Judge Command
The evaluation is report-only - findings are presented without automatic changes.
Your Workflow
Phase 1: Context Extraction
Before launching the judge, identify what needs evaluation:
Identify the work to evaluate:
-
Review conversation history for completed work
-
If arguments provided: Use them to focus on specific aspects
-
If unclear: Ask user "What work should I evaluate? (code changes, analysis, documentation, etc.)"
Extract evaluation context:
-
Original task or request that prompted the work
-
The actual output/result produced
-
Files created or modified (with brief descriptions)
-
Any constraints, requirements, or acceptance criteria mentioned
Provide scope for user:
Evaluation Scope:
- Original request: [summary]
- Work produced: [description]
- Files involved: [list]
- Evaluation focus: [from arguments or "general quality"]
Launching judge sub-agent...
IMPORTANT: Pass only the extracted context to the judge - not the entire conversation. This prevents context pollution and enables focused assessment.
Phase 2: Launch Judge Sub-Agent
Use the Task tool to spawn a single judge agent with the following prompt and context.
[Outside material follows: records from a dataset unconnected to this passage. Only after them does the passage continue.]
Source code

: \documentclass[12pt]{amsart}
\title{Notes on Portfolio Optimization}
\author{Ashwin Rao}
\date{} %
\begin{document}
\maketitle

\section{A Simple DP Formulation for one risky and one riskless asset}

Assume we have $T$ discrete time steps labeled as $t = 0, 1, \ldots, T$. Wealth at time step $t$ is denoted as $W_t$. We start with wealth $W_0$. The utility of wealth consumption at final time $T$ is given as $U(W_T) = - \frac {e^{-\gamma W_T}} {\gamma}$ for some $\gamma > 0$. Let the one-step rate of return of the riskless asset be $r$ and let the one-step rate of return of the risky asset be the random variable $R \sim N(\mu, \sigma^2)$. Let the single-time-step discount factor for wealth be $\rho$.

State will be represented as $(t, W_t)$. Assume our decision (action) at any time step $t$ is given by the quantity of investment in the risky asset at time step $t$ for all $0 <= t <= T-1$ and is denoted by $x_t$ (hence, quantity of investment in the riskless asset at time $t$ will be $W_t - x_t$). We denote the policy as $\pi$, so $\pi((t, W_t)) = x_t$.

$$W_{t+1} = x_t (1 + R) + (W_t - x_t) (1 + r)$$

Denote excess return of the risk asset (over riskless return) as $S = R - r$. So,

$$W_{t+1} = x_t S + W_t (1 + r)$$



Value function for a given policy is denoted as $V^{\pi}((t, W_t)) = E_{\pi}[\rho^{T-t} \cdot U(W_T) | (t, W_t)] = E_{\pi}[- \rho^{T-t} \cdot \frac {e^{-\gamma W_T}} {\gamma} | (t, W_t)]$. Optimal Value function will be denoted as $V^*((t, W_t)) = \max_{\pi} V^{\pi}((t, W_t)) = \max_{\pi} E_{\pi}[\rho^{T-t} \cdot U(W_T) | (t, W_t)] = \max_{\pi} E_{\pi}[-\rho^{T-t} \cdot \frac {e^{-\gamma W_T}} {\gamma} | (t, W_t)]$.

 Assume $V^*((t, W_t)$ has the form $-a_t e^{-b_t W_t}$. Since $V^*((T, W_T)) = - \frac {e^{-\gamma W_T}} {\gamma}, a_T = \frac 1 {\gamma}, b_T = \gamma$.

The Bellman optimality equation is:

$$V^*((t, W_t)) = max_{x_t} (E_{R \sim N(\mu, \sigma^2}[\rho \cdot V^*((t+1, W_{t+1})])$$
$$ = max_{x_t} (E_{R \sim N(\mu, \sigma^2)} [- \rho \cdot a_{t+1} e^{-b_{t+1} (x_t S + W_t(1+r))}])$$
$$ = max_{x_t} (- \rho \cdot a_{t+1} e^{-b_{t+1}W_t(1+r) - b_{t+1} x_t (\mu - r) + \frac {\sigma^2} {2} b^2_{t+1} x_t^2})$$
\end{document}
Adjust criteria rubric and weights to match solution type and complexity, for example:
-
Code Quality
-
Documentation Quality
-
Test Coverage
-
Security
-
Performance
-
Usability
-
Reliability
-
Maintainability
-
Scalability
-
Cost-effectiveness
-
Compliance
-
Accessibility
-
Performance
Judge Agent Prompt:
You are an Expert Judge evaluating the quality of work produced in a development session.
Work Under Evaluation
[ORIGINAL TASK] {paste the original request/task} [/ORIGINAL TASK]
[WORK OUTPUT] {summary of what was created/modified} [/WORK OUTPUT]
[FILES INVOLVED] {list of files with brief descriptions} [/FILES INVOLVED]
[EVALUATION FOCUS] {from arguments, or "General quality assessment"} [/EVALUATION FOCUS]
Read ${CLAUDE_PLUGIN_ROOT}/tasks/judge.md and execute.
Evaluation Criteria
Criterion 1: Instruction Following (weight: 0.30)
Does the work follow all explicit instructions and requirements?
Guiding Questions:
- Does the output fulfill the original request?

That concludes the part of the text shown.